- _PROBLEM DESCRIPTION_: Hand back every line from the beginning of the data below through the line containing "- lookGlobal pawn property", word for word and free of pictures.

- _Dataset entries_:

------------------------------------------------------------

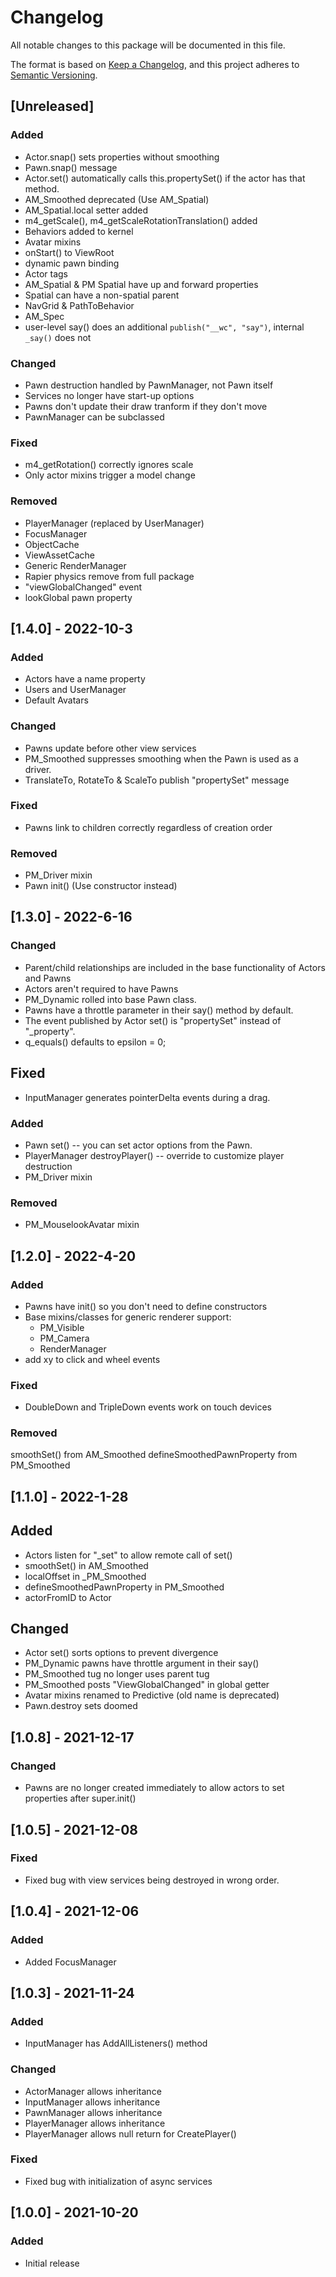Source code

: # Changelog
All notable changes to this package will be documented in this file.

The format is based on [Keep a Changelog](https://keepachangelog.com/en/1.0.0/),
and this project adheres to [Semantic Versioning](https://semver.org/spec/v2.0.0.html).

## [Unreleased]
### Added
- Actor.snap() sets properties without smoothing
- Pawn.snap() message
- Actor.set() automatically calls this.propertySet() if the actor has that method.
- AM_Smoothed deprecated (Use AM_Spatial)
- AM_Spatial.local setter added
- m4_getScale(), m4_getScaleRotationTranslation() added
- Behaviors added to kernel
- Avatar mixins
- onStart() to ViewRoot
- dynamic pawn binding
- Actor tags
- AM_Spatial & PM Spatial have up and forward properties
- Spatial can have a non-spatial parent
- NavGrid & PathToBehavior
- AM_Spec
- user-level say() does an additional `publish("__wc", "say")`, internal `_say()` does not

### Changed
- Pawn destruction handled by PawnManager, not Pawn itself
- Services no longer have start-up options
- Pawns don't update their draw tranform if they don't move
- PawnManager can be subclassed

### Fixed
- m4_getRotation() correctly ignores scale
- Only actor mixins trigger a model change

### Removed
- PlayerManager (replaced by UserManager)
- FocusManager
- ObjectCache
- ViewAssetCache
- Generic RenderManager
- Rapier physics remove from full package
- "viewGlobalChanged" event
- lookGlobal pawn property

## [1.4.0] - 2022-10-3
### Added
- Actors have a name property
- Users and UserManager
- Default Avatars

### Changed
- Pawns update before other view services
- PM_Smoothed suppresses smoothing when the Pawn is used as a driver.
- TranslateTo, RotateTo & ScaleTo publish "propertySet" message

### Fixed
- Pawns link to children correctly regardless of creation order

### Removed
- PM_Driver mixin
- Pawn init() (Use constructor instead)

## [1.3.0] - 2022-6-16
### Changed
- Parent/child relationships are included in the base functionality of Actors and Pawns
- Actors aren't required to have Pawns
- PM_Dynamic rolled into base Pawn class.
- Pawns have a throttle parameter in their say() method by default.
- The event published by Actor set() is "propertySet" instead of "_property".
- q_equals() defaults to epsilon = 0;

## Fixed
- InputManager generates pointerDelta events during a drag.

### Added
- Pawn set() -- you can set actor options from the Pawn.
- PlayerManager destroyPlayer() -- override to customize player destruction
- PM_Driver mixin

### Removed
- PM_MouselookAvatar mixin

## [1.2.0] - 2022-4-20
### Added
- Pawns have init() so you don't need to define constructors
- Base mixins/classes for generic renderer support:
  - PM_Visible
  - PM_Camera
  - RenderManager
- add xy to click and wheel events

### Fixed
- DoubleDown and TripleDown events work on touch devices

### Removed
smoothSet() from AM_Smoothed
defineSmoothedPawnProperty from PM_Smoothed

## [1.1.0] - 2022-1-28
## Added
- Actors listen for "_set" to allow remote call of set()
- smoothSet() in AM_Smoothed
- localOffset in _PM_Smoothed
- defineSmoothedPawnProperty in PM_Smoothed
- actorFromID to Actor

## Changed
- Actor set() sorts options to prevent divergence
- PM_Dynamic pawns have throttle argument in their say()
- PM_Smoothed tug no longer uses parent tug
- PM_Smoothed posts "ViewGlobalChanged" in global getter
- Avatar mixins renamed to Predictive (old name is deprecated)
- Pawn.destroy sets doomed

## [1.0.8] - 2021-12-17
### Changed
- Pawns are no longer created immediately to allow actors to set properties after super.init()

## [1.0.5] - 2021-12-08
### Fixed
- Fixed bug with view services being destroyed in wrong order.

## [1.0.4] - 2021-12-06
### Added
- Added FocusManager

## [1.0.3] - 2021-11-24
### Added
- InputManager has AddAllListeners() method
### Changed
- ActorManager allows inheritance
- InputManager allows inheritance
- PawnManager allows inheritance
- PlayerManager allows inheritance
- PlayerManager allows null return for CreatePlayer()
### Fixed
- Fixed bug with initialization of async services

## [1.0.0] - 2021-10-20
### Added
- Initial release









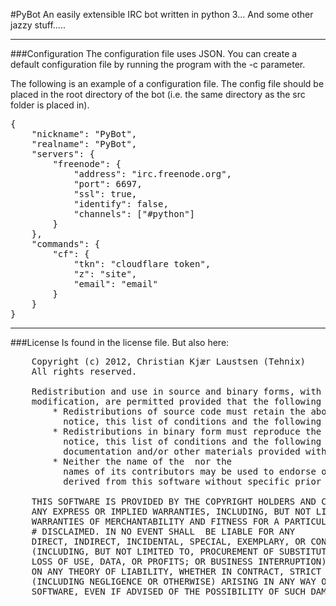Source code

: #PyBot
An easily extensible IRC bot written in python 3... And some other jazzy stuff.....

---

###Configuration
The configuration file uses JSON. You can create a default configuration file by running the program with the -c parameter.

The following is an example of a configuration file. The config file should be placed in the root directory of the bot (i.e. the same directory as the src folder is placed in).
<pre>
{
    "nickname": "PyBot", 
    "realname": "PyBot",  
    "servers": {
        "freenode": {
            "address": "irc.freenode.org",
            "port": 6697,
            "ssl": true, 
            "identify": false,
            "channels": ["#python"]
        }
    },
    "commands": {
        "cf": {
            "tkn": "cloudflare token", 
            "z": "site", 
            "email": "email"
        }
    }
}
</pre>

---
###License
Is found in the license file. But also here:
<pre>
    Copyright (c) 2012, Christian Kjær Laustsen (Tehnix)
    All rights reserved.

    Redistribution and use in source and binary forms, with or without
    modification, are permitted provided that the following conditions are met:
        * Redistributions of source code must retain the above copyright
          notice, this list of conditions and the following disclaimer.
        * Redistributions in binary form must reproduce the above copyright
          notice, this list of conditions and the following disclaimer in the
          documentation and/or other materials provided with the distribution.
        * Neither the name of the <organization> nor the
          names of its contributors may be used to endorse or promote products
          derived from this software without specific prior written permission.

    THIS SOFTWARE IS PROVIDED BY THE COPYRIGHT HOLDERS AND CONTRIBUTORS "AS IS" AND
    ANY EXPRESS OR IMPLIED WARRANTIES, INCLUDING, BUT NOT LIMITED TO, THE IMPLIED
    WARRANTIES OF MERCHANTABILITY AND FITNESS FOR A PARTICULAR PURPOSE ARE
    # DISCLAIMED. IN NO EVENT SHALL <COPYRIGHT HOLDER> BE LIABLE FOR ANY
    DIRECT, INDIRECT, INCIDENTAL, SPECIAL, EXEMPLARY, OR CONSEQUENTIAL DAMAGES
    (INCLUDING, BUT NOT LIMITED TO, PROCUREMENT OF SUBSTITUTE GOODS OR SERVICES;
    LOSS OF USE, DATA, OR PROFITS; OR BUSINESS INTERRUPTION) HOWEVER CAUSED AND
    ON ANY THEORY OF LIABILITY, WHETHER IN CONTRACT, STRICT LIABILITY, OR TORT
    (INCLUDING NEGLIGENCE OR OTHERWISE) ARISING IN ANY WAY OUT OF THE USE OF THIS
    SOFTWARE, EVEN IF ADVISED OF THE POSSIBILITY OF SUCH DAMAGE.
</pre>
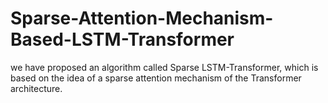 # Sparse-Attention-Mechanism-Based-LSTM-Transformer
we have proposed an algorithm called Sparse LSTM-Transformer, which is based on the idea of a sparse attention mechanism of the Transformer architecture.

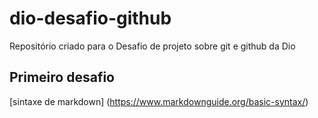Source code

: # dio-desafio-github
Repositório criado para o Desafio de projeto sobre git e github da Dio  

## Primeiro desafio
[sintaxe de markdown] (https://www.markdownguide.org/basic-syntax/)
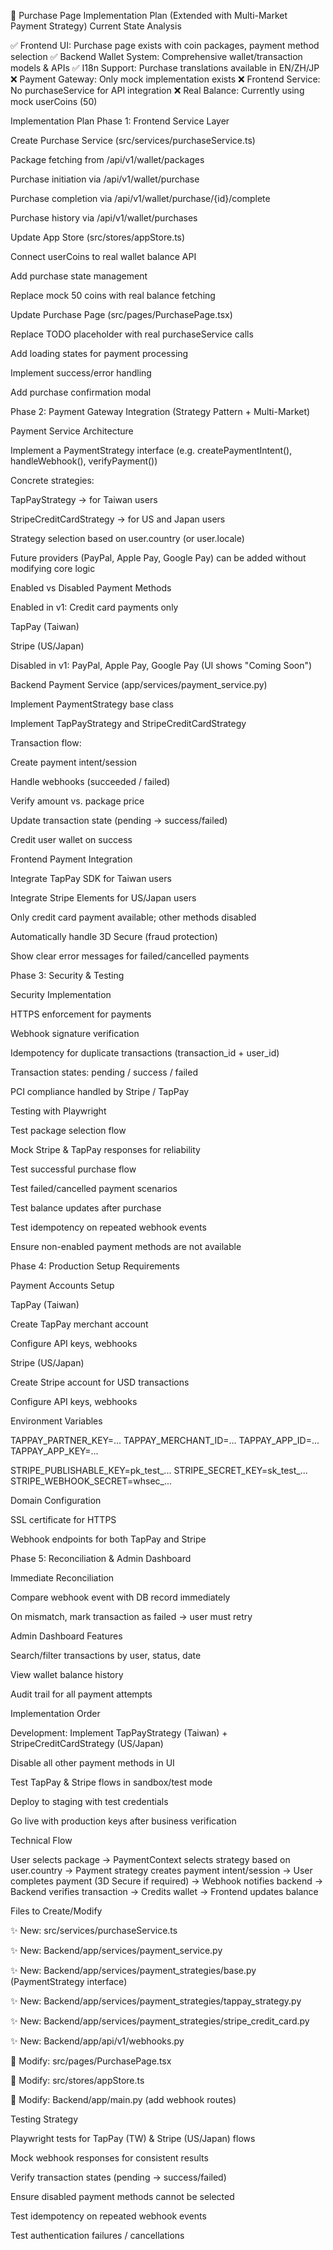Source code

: 🛒 Purchase Page Implementation Plan (Extended with Multi-Market Payment Strategy)
Current State Analysis

✅ Frontend UI: Purchase page exists with coin packages, payment method selection
✅ Backend Wallet System: Comprehensive wallet/transaction models & APIs
✅ I18n Support: Purchase translations available in EN/ZH/JP
❌ Payment Gateway: Only mock implementation exists
❌ Frontend Service: No purchaseService for API integration
❌ Real Balance: Currently using mock userCoins (50)

Implementation Plan
Phase 1: Frontend Service Layer

Create Purchase Service (src/services/purchaseService.ts)

Package fetching from /api/v1/wallet/packages

Purchase initiation via /api/v1/wallet/purchase

Purchase completion via /api/v1/wallet/purchase/{id}/complete

Purchase history via /api/v1/wallet/purchases

Update App Store (src/stores/appStore.ts)

Connect userCoins to real wallet balance API

Add purchase state management

Replace mock 50 coins with real balance fetching

Update Purchase Page (src/pages/PurchasePage.tsx)

Replace TODO placeholder with real purchaseService calls

Add loading states for payment processing

Implement success/error handling

Add purchase confirmation modal

Phase 2: Payment Gateway Integration (Strategy Pattern + Multi-Market)

Payment Service Architecture

Implement a PaymentStrategy interface (e.g. createPaymentIntent(), handleWebhook(), verifyPayment())

Concrete strategies:

TapPayStrategy → for Taiwan users

StripeCreditCardStrategy → for US and Japan users

Strategy selection based on user.country (or user.locale)

Future providers (PayPal, Apple Pay, Google Pay) can be added without modifying core logic

Enabled vs Disabled Payment Methods

Enabled in v1: Credit card payments only

TapPay (Taiwan)

Stripe (US/Japan)

Disabled in v1: PayPal, Apple Pay, Google Pay (UI shows "Coming Soon")

Backend Payment Service (app/services/payment_service.py)

Implement PaymentStrategy base class

Implement TapPayStrategy and StripeCreditCardStrategy

Transaction flow:

Create payment intent/session

Handle webhooks (succeeded / failed)

Verify amount vs. package price

Update transaction state (pending → success/failed)

Credit user wallet on success

Frontend Payment Integration

Integrate TapPay SDK for Taiwan users

Integrate Stripe Elements for US/Japan users

Only credit card payment available; other methods disabled

Automatically handle 3D Secure (fraud protection)

Show clear error messages for failed/cancelled payments

Phase 3: Security & Testing

Security Implementation

HTTPS enforcement for payments

Webhook signature verification

Idempotency for duplicate transactions (transaction_id + user_id)

Transaction states: pending / success / failed

PCI compliance handled by Stripe / TapPay

Testing with Playwright

Test package selection flow

Mock Stripe & TapPay responses for reliability

Test successful purchase flow

Test failed/cancelled payment scenarios

Test balance updates after purchase

Test idempotency on repeated webhook events

Ensure non-enabled payment methods are not available

Phase 4: Production Setup Requirements

Payment Accounts Setup

TapPay (Taiwan)

Create TapPay merchant account

Configure API keys, webhooks

Stripe (US/Japan)

Create Stripe account for USD transactions

Configure API keys, webhooks

Environment Variables

TAPPAY_PARTNER_KEY=...
TAPPAY_MERCHANT_ID=...
TAPPAY_APP_ID=...
TAPPAY_APP_KEY=...

STRIPE_PUBLISHABLE_KEY=pk_test_...
STRIPE_SECRET_KEY=sk_test_...
STRIPE_WEBHOOK_SECRET=whsec_...


Domain Configuration

SSL certificate for HTTPS

Webhook endpoints for both TapPay and Stripe

Phase 5: Reconciliation & Admin Dashboard

Immediate Reconciliation

Compare webhook event with DB record immediately

On mismatch, mark transaction as failed → user must retry

Admin Dashboard Features

Search/filter transactions by user, status, date

View wallet balance history

Audit trail for all payment attempts

Implementation Order

Development: Implement TapPayStrategy (Taiwan) + StripeCreditCardStrategy (US/Japan)

Disable all other payment methods in UI

Test TapPay & Stripe flows in sandbox/test mode

Deploy to staging with test credentials

Go live with production keys after business verification

Technical Flow

User selects package → PaymentContext selects strategy based on user.country →
Payment strategy creates payment intent/session →
User completes payment (3D Secure if required) →
Webhook notifies backend →
Backend verifies transaction →
Credits wallet →
Frontend updates balance

Files to Create/Modify

✨ New: src/services/purchaseService.ts

✨ New: Backend/app/services/payment_service.py

✨ New: Backend/app/services/payment_strategies/base.py (PaymentStrategy interface)

✨ New: Backend/app/services/payment_strategies/tappay_strategy.py

✨ New: Backend/app/services/payment_strategies/stripe_credit_card.py

✨ New: Backend/app/api/v1/webhooks.py

🔧 Modify: src/pages/PurchasePage.tsx

🔧 Modify: src/stores/appStore.ts

🔧 Modify: Backend/app/main.py (add webhook routes)

Testing Strategy

Playwright tests for TapPay (TW) & Stripe (US/Japan) flows

Mock webhook responses for consistent results

Verify transaction states (pending → success/failed)

Ensure disabled payment methods cannot be selected

Test idempotency on repeated webhook events

Test authentication failures / cancellations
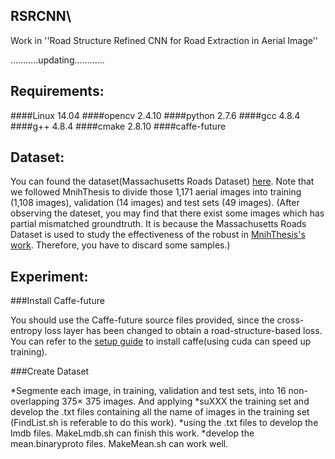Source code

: ## RSRCNN\
Work in ''Road Structure Refined CNN for Road Extraction in Aerial Image''

...........updating............

Requirements:
--------------------------------------------
####Linux 14.04
####opencv 2.4.10
####python 2.7.6
####gcc 4.8.4
####g++ 4.8.4
####cmake 2.8.10
####caffe-future


Dataset:
---------------------------------------------
You can found the dataset(Massachusetts Roads Dataset) [here](https://www.cs.toronto.edu/%7Evmnih/data/.).  Note that we followed MnihThesis to divide those 1,171 aerial
images into training (1,108 images), validation (14 images) and test sets (49 images).
(After observing the dateset, you may find that there exist some images which has partial mismatched groundtruth. 
It is because the Massachusetts Roads Dataset is used to study the effectiveness of the robust in [MnihThesis's work](https://www.cs.toronto.edu/%7Evmnih/docs/Mnih_Volodymyr_PhD_Thesis.pdf).
Therefore, you have to discard some samples.)

Experiment:
---------------------------------------------
###Install Caffe-future

You should use the Caffe-future source files provided, since the cross-entropy loss layer has been changed to obtain a road-structure-based loss. You can refer to the [setup guide](http://caffe.berkeleyvision.org/install_apt.html) to install caffe(using cuda can speed up training). 

###Create Dataset

*Segmente each image, in training, validation and test sets, into 16 non-overlapping 375× 375 images. And applying 
*suXXX the training set and develop the .txt files containing all the name of images in the  training set (FindList.sh is referable to do this work).
*using the .txt files to develop the lmdb files. MakeLmdb.sh can finish this work.
*develop the mean.binaryproto files. MakeMean.sh can work well.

------------------------------------------------------------

- _EXPECTED ANSWER_:
Source code

: # Changelog
All notable changes to this package will be documented in this file.

The format is based on [Keep a Changelog](https://keepachangelog.com/en/1.0.0/),
and this project adheres to [Semantic Versioning](https://semver.org/spec/v2.0.0.html).

## [Unreleased]
### Added
- Actor.snap() sets properties without smoothing
- Pawn.snap() message
- Actor.set() automatically calls this.propertySet() if the actor has that method.
- AM_Smoothed deprecated (Use AM_Spatial)
- AM_Spatial.local setter added
- m4_getScale(), m4_getScaleRotationTranslation() added
- Behaviors added to kernel
- Avatar mixins
- onStart() to ViewRoot
- dynamic pawn binding
- Actor tags
- AM_Spatial & PM Spatial have up and forward properties
- Spatial can have a non-spatial parent
- NavGrid & PathToBehavior
- AM_Spec
- user-level say() does an additional `publish("__wc", "say")`, internal `_say()` does not

### Changed
- Pawn destruction handled by PawnManager, not Pawn itself
- Services no longer have start-up options
- Pawns don't update their draw tranform if they don't move
- PawnManager can be subclassed

### Fixed
- m4_getRotation() correctly ignores scale
- Only actor mixins trigger a model change

### Removed
- PlayerManager (replaced by UserManager)
- FocusManager
- ObjectCache
- ViewAssetCache
- Generic RenderManager
- Rapier physics remove from full package
- "viewGlobalChanged" event
- lookGlobal pawn property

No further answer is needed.